J'ai parlé de ces questions avec le Dr Schnetzler, ex-chef de service de
psychiatrie et pratiquant de la voie tibétaine. Il a organisé pendant longtemps
des groupes de méditation avec des patients. L'indication de la méditation se
posait en fait au cas par cas; il n'y avait pas de correspondance régulière
entre tel ou tel type de méditation et de pathologie. En réalité, le vrai
problème ne se pose pas tellement en termes d'indication ou de
contre-indication, mais plutôt en termes de motivation du patient, de réussite
à trouver ou non un psychothérapeute qui ait une bonne expérience personnelle
de la méditation.
Cet article donne une idée de quelques processus en jeu dans l'expérience
méditative.

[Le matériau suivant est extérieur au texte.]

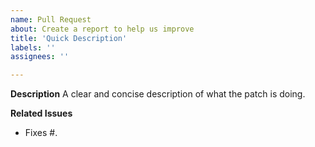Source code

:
 ```yaml
---
name: Pull Request
about: Create a report to help us improve
title: 'Quick Description'
labels: ''
assignees: ''

---
```


**Description**
A clear and concise description of what the patch is doing.

**Related Issues**
- Fixes #.
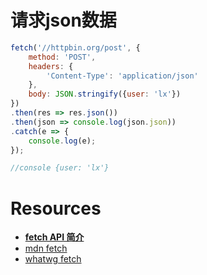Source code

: # 请求json数据
```js
fetch('//httpbin.org/post', {
    method: 'POST',
    headers: {
        'Content-Type': 'application/json'
    },
    body: JSON.stringify({user: 'lx'})
})
.then(res => res.json())
.then(json => console.log(json.json))
.catch(e => {
    console.log(e);
});

//console {user: 'lx'}
```

# Resources
* [**fetch API 简介**](http://bubkoo.com/2015/05/08/introduction-to-fetch/)
* [mdn fetch](https://developer.mozilla.org/zh-CN/docs/Web/API/GlobalFetch/fetch)
* [whatwg fetch](https://fetch.spec.whatwg.org/)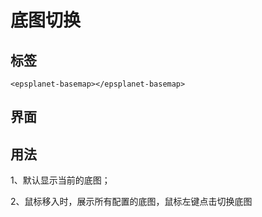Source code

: #  底图切换

<div data-sunwayTheme='light'>
  <EpsplanetEarth :showDefaultBasemap="true" @onReady="ready">
      <EpsplanetBasemap :config="config" v-if="earthReady" :style="{bottom:'50px',right:'20px'}"/>
  </EpsplanetEarth>
</div>

<script setup>
import {ref} from 'vue';
const earthReady = ref(false)
const ready = (earth)=>{
  earthReady.value = true
}
const config=ref([
        {
            "show": false,
            "name": "天地图影像",
            "imgUrl": "/EPSGIS-DEV-PORTAL/Epsplanet_Assets/assets/basemap/tianditu_image.png",
            "xbsjGuid": "ad360d1e-e817-4c28-bc58-9e2fbe70ca7f",
            "xbsjType": "Imagery",
            "xbsjZIndex": -1,
            "xbsjImageryProvider": {
                "XbsjImageryProvider": {
                    "url": "http://t6.tianditu.com/DataServer?T=img_w&x={x}&y={y}&l={z}&tk=cf7c0b94d43b4d5e1f27a5712b147c70",
                    "srcCoordType": "WGS84",
                    "dstCoordType": "WGS84"
                }
            },
            "UrlTemplateImageryProvider": {},
            "WebMapServiceImageryProvider": {},
            "WebMapTileServiceImageryProvider": {},
            "ArcGisMapServerImageryProvider": {},
            "GoogleEarthEnterpriseImageryProvider": {},
            "createTileMapServiceImageryProvider": {}
        },
        {
            "show": false,
            "name": "离线影像",
            "xbsjZIndex": -1,
            "imgUrl": "/EPSGIS-DEV-PORTAL/Epsplanet_Assets/assets/basemap/local_image.png",
            "xbsjGuid": "ad360d1e-e817-4c28-bc58-9e2fbe70ca7g",
            "xbsjType": "Imagery",
            "xbsjImageryProvider": {
                "createTileMapServiceImageryProvider": {
                    "url": "/EPSGIS-DEV-PORTAL/EPSPlanet_SDK/XbsjCesium/Assets/Textures/NaturalEarthII",
                    "fileExtension": "jpg"
                },
                "type": "createTileMapServiceImageryProvider"
            }
        },
        {
            "show": true,
            "name": "高德影像",
            "xbsjZIndex": -1,
            "imgUrl": "/EPSGIS-DEV-PORTAL/Epsplanet_Assets/assets/basemap/Image_map.png",
            "xbsjGuid": "ad360d1e-e817-4c28-bc58-9e2fbe70ca7e",
            "xbsjType": "Imagery",
            "xbsjImageryProvider": {
                "XbsjImageryProvider": {
                    "url": "http://webst02.is.autonavi.com/appmaptile?style=6&x={x}&y={y}&z={z}",
                    "srcCoordType": "GCJ02",
                    "dstCoordType": "WGS84"
                }
            }
        }
    ])
</script>

## 标签

```vue
<epsplanet-basemap></epsplanet-basemap>
```

## 界面

<!-- ![底图切换1](../../assets/basemap1.png) -->

<!-- ![底图切换2](../../assets/basemap2.png) -->

## 用法

1、默认显示当前的底图；

2、鼠标移入时，展示所有配置的底图，鼠标左键点击切换底图
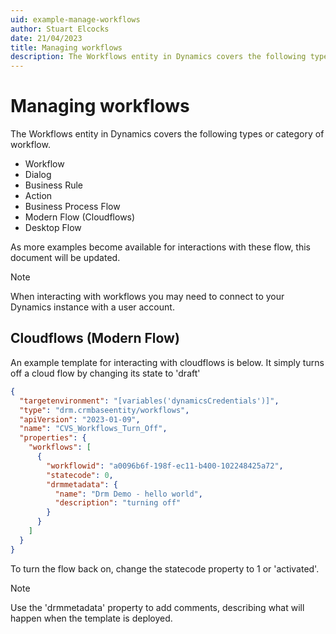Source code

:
 ```yaml
---
uid: example-manage-workflows
author: Stuart Elcocks
date: 21/04/2023
title: Managing workflows
description: The Workflows entity in Dynamics covers the following types or category of workflow. As more examples become available for interactions with these flow, this document will be updated.
---
```


# Managing workflows

The Workflows entity in Dynamics covers the following types or category of workflow.

- Workflow
- Dialog
- Business Rule
- Action
- Business Process Flow
- Modern Flow (Cloudflows)
- Desktop Flow

As more examples become available for interactions with these flow, this document will be updated.

>[!NOTE]
>When interacting with workflows you may need to connect to your Dynamics instance with a user account.

## Cloudflows (Modern Flow)

An example template for interacting with cloudflows is below.  It simply turns off a cloud flow by changing
its state to 'draft'

```json
{
  "targetenvironment": "[variables('dynamicsCredentials')]",
  "type": "drm.crmbaseentity/workflows",
  "apiVersion": "2023-01-09",
  "name": "CVS_Workflows_Turn_Off",
  "properties": {
    "workflows": [
      {
        "workflowid": "a0096b6f-198f-ec11-b400-102248425a72",
        "statecode": 0,
        "drmmetadata": {
          "name": "Drm Demo - hello world",
          "description": "turning off"
        }
      }
    ]
  }
}
```

To turn the flow back on, change the statecode property to 1 or 'activated'.

>[!NOTE]
> Use the 'drmmetadata' property to add comments, describing what will happen when the template is deployed.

Même si la méditation ne peut aider certains patients parce qu'ils
vont trop mal ou qu'ils ne sont pas motivés pour la pratiquer, elle peut aider
des thérapeutes à les aider de la façon la plus naturelle qui soit,
c'est-à-dire par un processus de conscience.
Par le Dr Jacques VIGNE
Nicolas D'Inca psychologie-meditation.blogspot.com




Commentaires
merci pour cet exposé qui
merci pour cet exposé qui donne... à méditer ! Cela m'intéresse car dans ma pratique du Reiki, je rencontre de temps à autre des personnes intéressées par une initiation qui font état d'un suivi psychiatrique (ou qui énoncent des états qui pourraient suggérer un trouble psychiatrique). C'est une question difficile pour un non professionnel, car doit-on accepter ces personnes et les accompagner? Quel dialogue peuvent-ils vraiment avoir avec leur médecin quand celui-ci ne veut rien savoir des approches méditatives, énergétiques ni même corporelles? Personnellement, pour avoir lu déjà quelques articles sur la question, je tiens déjà compte des réserves faites par les psychiatres sur les personnes atteintes de troubles de dissociation, mais c'est vrai que le sujet est compliqué et délicat.